His death changed her world. His death changed her.
The effects of his leaving are still rippling in her life and the lives around her. I have yet to meet the woman except online, won’t meet her offline for another few weeks, but because of the shared experience of losing our life mates — our soul mates — we have become friends. Would she have chosen him over me and all the other friends she has made since he left? In a heartbeat. And yet here we are, two of the left-behinds, dealing with life as best as we can, making the most of a situation we did not choose, snatching at whatever happiness comes our way.
I don’t suppose it makes any difference to her that I’ve spent this day thinking of her and how much she still misses him. I don’t suppose it makes any difference that I feel how diminished the world is without him. In the two years he’s been gone, 262,000,000 people have been born, and yet the death of this one man — the death of any of us, actually — diminishes us all.
May he, and all our dead, rest in peace.
May we, and all the world, live in peace.
***
(Pat Bertram is the author of the suspense novels Light Bringer, More Deaths Than One, A Spark of Heavenly Fire, and Daughter Am I. Bertram is also the author of Grief: The Great Yearning, “an exquisite book, wrenching to read, and at the same time full of profound truths.”)

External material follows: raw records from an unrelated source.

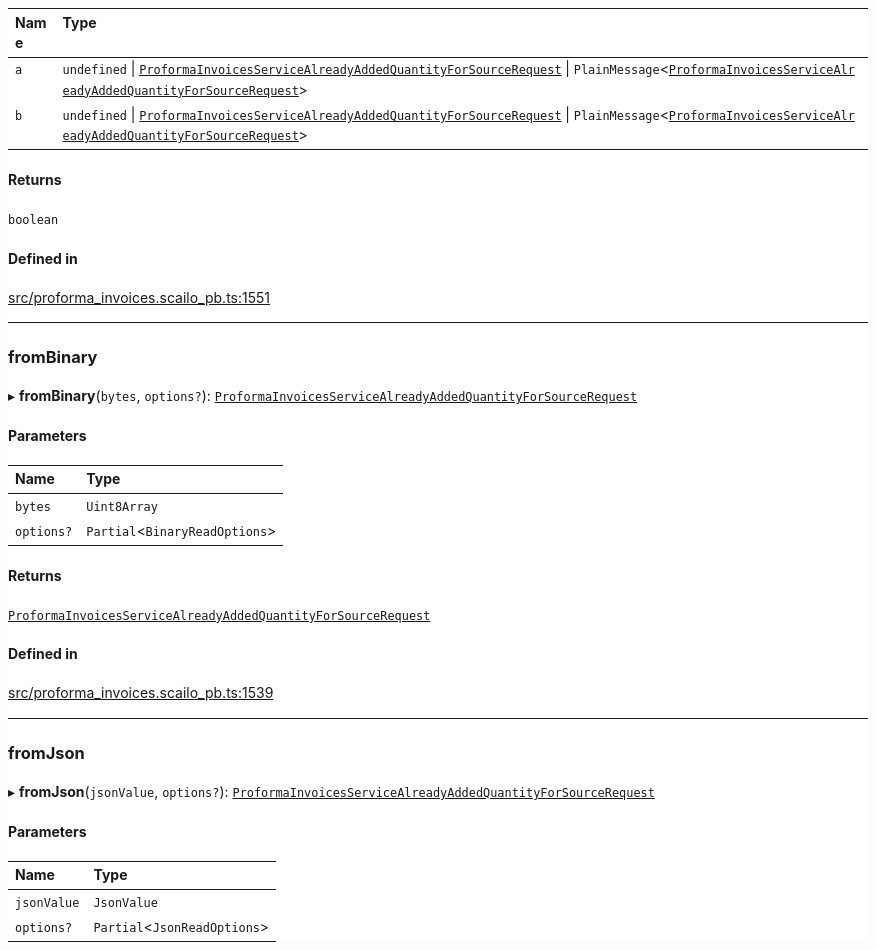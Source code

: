 | Name | Type |
| :------ | :------ |
| `a` | `undefined` \| [`ProformaInvoicesServiceAlreadyAddedQuantityForSourceRequest`](ProformaInvoicesServiceAlreadyAddedQuantityForSourceRequest.md) \| `PlainMessage`\<[`ProformaInvoicesServiceAlreadyAddedQuantityForSourceRequest`](ProformaInvoicesServiceAlreadyAddedQuantityForSourceRequest.md)\> |
| `b` | `undefined` \| [`ProformaInvoicesServiceAlreadyAddedQuantityForSourceRequest`](ProformaInvoicesServiceAlreadyAddedQuantityForSourceRequest.md) \| `PlainMessage`\<[`ProformaInvoicesServiceAlreadyAddedQuantityForSourceRequest`](ProformaInvoicesServiceAlreadyAddedQuantityForSourceRequest.md)\> |

#### Returns

`boolean`

#### Defined in

[src/proforma_invoices.scailo_pb.ts:1551](https://github.com/scailo/ts-sdk/blob/c10a36b57201dfa5903d4b53efa1e62aa6208936/src/proforma_invoices.scailo_pb.ts#L1551)

___

### fromBinary

▸ **fromBinary**(`bytes`, `options?`): [`ProformaInvoicesServiceAlreadyAddedQuantityForSourceRequest`](ProformaInvoicesServiceAlreadyAddedQuantityForSourceRequest.md)

#### Parameters

| Name | Type |
| :------ | :------ |
| `bytes` | `Uint8Array` |
| `options?` | `Partial`\<`BinaryReadOptions`\> |

#### Returns

[`ProformaInvoicesServiceAlreadyAddedQuantityForSourceRequest`](ProformaInvoicesServiceAlreadyAddedQuantityForSourceRequest.md)

#### Defined in

[src/proforma_invoices.scailo_pb.ts:1539](https://github.com/scailo/ts-sdk/blob/c10a36b57201dfa5903d4b53efa1e62aa6208936/src/proforma_invoices.scailo_pb.ts#L1539)

___

### fromJson

▸ **fromJson**(`jsonValue`, `options?`): [`ProformaInvoicesServiceAlreadyAddedQuantityForSourceRequest`](ProformaInvoicesServiceAlreadyAddedQuantityForSourceRequest.md)

#### Parameters

| Name | Type |
| :------ | :------ |
| `jsonValue` | `JsonValue` |
| `options?` | `Partial`\<`JsonReadOptions`\> |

December 10, 2015 at 6:28 pm
Beautifully said, Pat.
December 11, 2015 at 9:36 am
Thank you.
December 10, 2015 at 7:36 pm
The way in which you say things speak to my heart, who has also lost my soul mate and life partner seven months ago. Death…. Like you say their deaths has not only changed how life is but it has changed us, it has changed me forever. The scar is deep, the edges are rough. Life will never be the same again. I found Outlook thats there really is something like a heavy heart…………….

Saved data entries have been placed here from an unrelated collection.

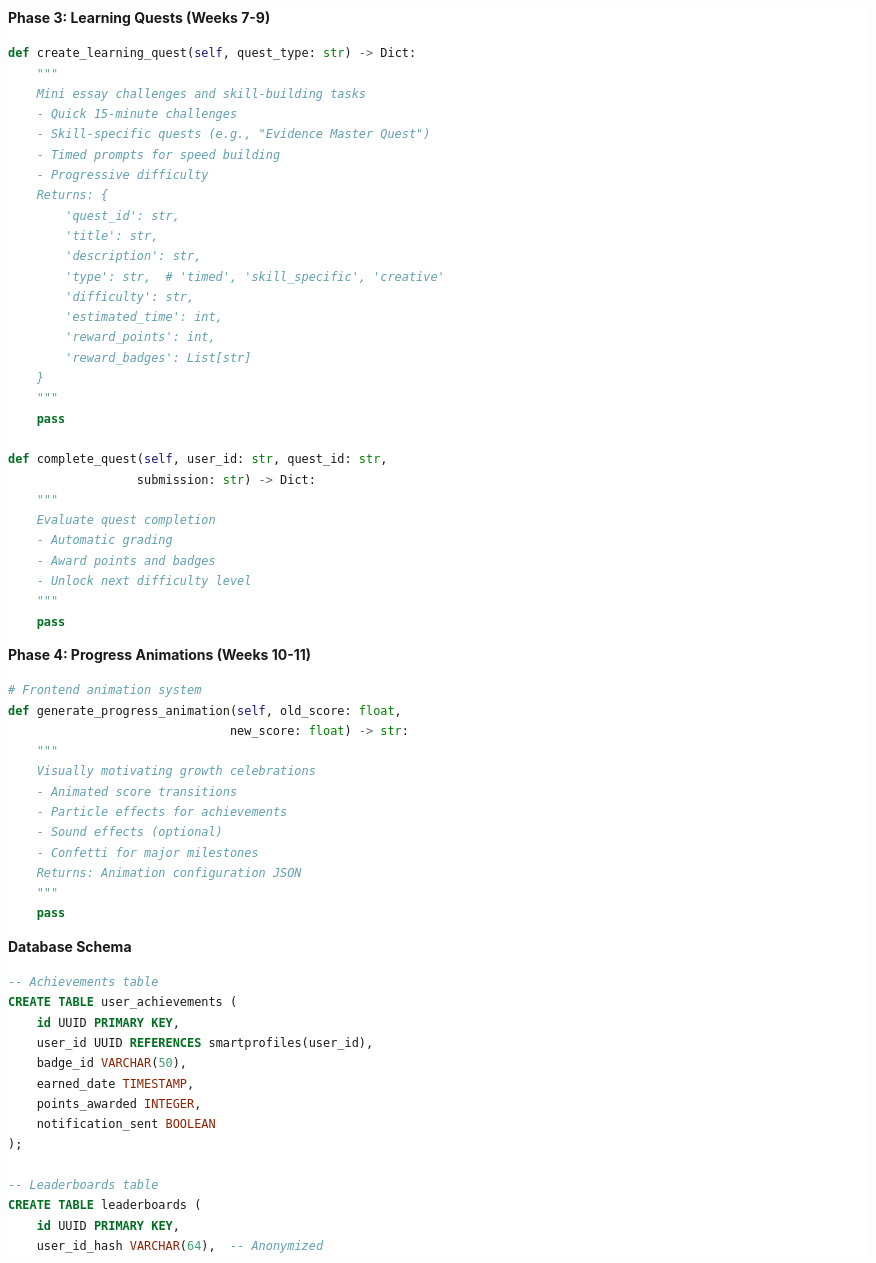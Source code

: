 
**Phase 3: Learning Quests (Weeks 7-9)**
```python
def create_learning_quest(self, quest_type: str) -> Dict:
    """
    Mini essay challenges and skill-building tasks
    - Quick 15-minute challenges
    - Skill-specific quests (e.g., "Evidence Master Quest")
    - Timed prompts for speed building
    - Progressive difficulty
    Returns: {
        'quest_id': str,
        'title': str,
        'description': str,
        'type': str,  # 'timed', 'skill_specific', 'creative'
        'difficulty': str,
        'estimated_time': int,
        'reward_points': int,
        'reward_badges': List[str]
    }
    """
    pass

def complete_quest(self, user_id: str, quest_id: str, 
                  submission: str) -> Dict:
    """
    Evaluate quest completion
    - Automatic grading
    - Award points and badges
    - Unlock next difficulty level
    """
    pass
```

**Phase 4: Progress Animations (Weeks 10-11)**
```python
# Frontend animation system
def generate_progress_animation(self, old_score: float, 
                               new_score: float) -> str:
    """
    Visually motivating growth celebrations
    - Animated score transitions
    - Particle effects for achievements
    - Sound effects (optional)
    - Confetti for major milestones
    Returns: Animation configuration JSON
    """
    pass
```

**Database Schema**
```sql
-- Achievements table
CREATE TABLE user_achievements (
    id UUID PRIMARY KEY,
    user_id UUID REFERENCES smartprofiles(user_id),
    badge_id VARCHAR(50),
    earned_date TIMESTAMP,
    points_awarded INTEGER,
    notification_sent BOOLEAN
);

-- Leaderboards table
CREATE TABLE leaderboards (
    id UUID PRIMARY KEY,
    user_id_hash VARCHAR(64),  -- Anonymized
```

December 11, 2015 at 9:38 am
Yes, such a heavy heart! I don’t know if I will ever be truly light-hearted again. Wishing you peace and hope.

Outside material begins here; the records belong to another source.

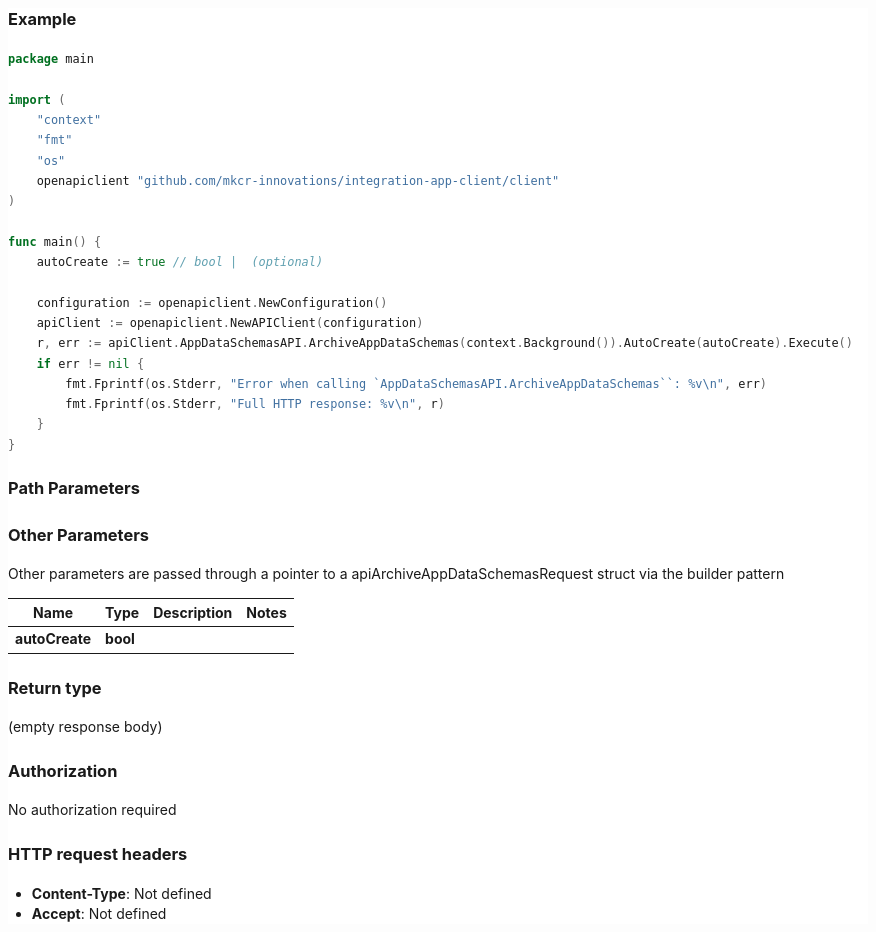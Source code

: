 

### Example

```go
package main

import (
	"context"
	"fmt"
	"os"
	openapiclient "github.com/mkcr-innovations/integration-app-client/client"
)

func main() {
	autoCreate := true // bool |  (optional)

	configuration := openapiclient.NewConfiguration()
	apiClient := openapiclient.NewAPIClient(configuration)
	r, err := apiClient.AppDataSchemasAPI.ArchiveAppDataSchemas(context.Background()).AutoCreate(autoCreate).Execute()
	if err != nil {
		fmt.Fprintf(os.Stderr, "Error when calling `AppDataSchemasAPI.ArchiveAppDataSchemas``: %v\n", err)
		fmt.Fprintf(os.Stderr, "Full HTTP response: %v\n", r)
	}
}
```

### Path Parameters



### Other Parameters

Other parameters are passed through a pointer to a apiArchiveAppDataSchemasRequest struct via the builder pattern


Name | Type | Description  | Notes
------------- | ------------- | ------------- | -------------
 **autoCreate** | **bool** |  | 

### Return type

 (empty response body)

### Authorization

No authorization required

### HTTP request headers

- **Content-Type**: Not defined
- **Accept**: Not defined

December 10, 2015 at 8:46 pm
You have said it so well. And brought tears to my eyes. We are bound together by the loss of our soul mates. Your words bring us all together. And I thank you for that!!
December 11, 2015 at 9:40 am
Yes. Bound together. I hope you are starting to find days or even minutes of peace.
December 28, 2015 at 3:26 pm
Nearly a year since I lost the love of my life and I really wonder how i have survived for these eleven months without him, but reading your blogs and the comments helps me to realise that I am not alone. so many friends and neighbours think that i should be “over it” by now and “moving on” – moving on to where? It is so true that one can be more alone in a crowd of people, and my instinct at the end of the day is still to get home as fast as possible and lock myself in the house and be alone with my memories.Life will never be the same again, I will never be the same again. I cannot imagine that I will ever feel happy again, but when I read your blogs they give me just a small piece of hope that one day the sun will shine again.
December 28, 2015 at 4:47 pm
Oh, I am so sorry. You’re still so new to grief. The problem is that just when you’re settling into the realization that your loss is for the rest of your life and going through a resurgence of pain, everyone has lost patience with your grief, so you have no support for the second year’s onslaught. If you need to talk, please feel free to stop by. Sometimes it helps. Wishing you peace in the coming year.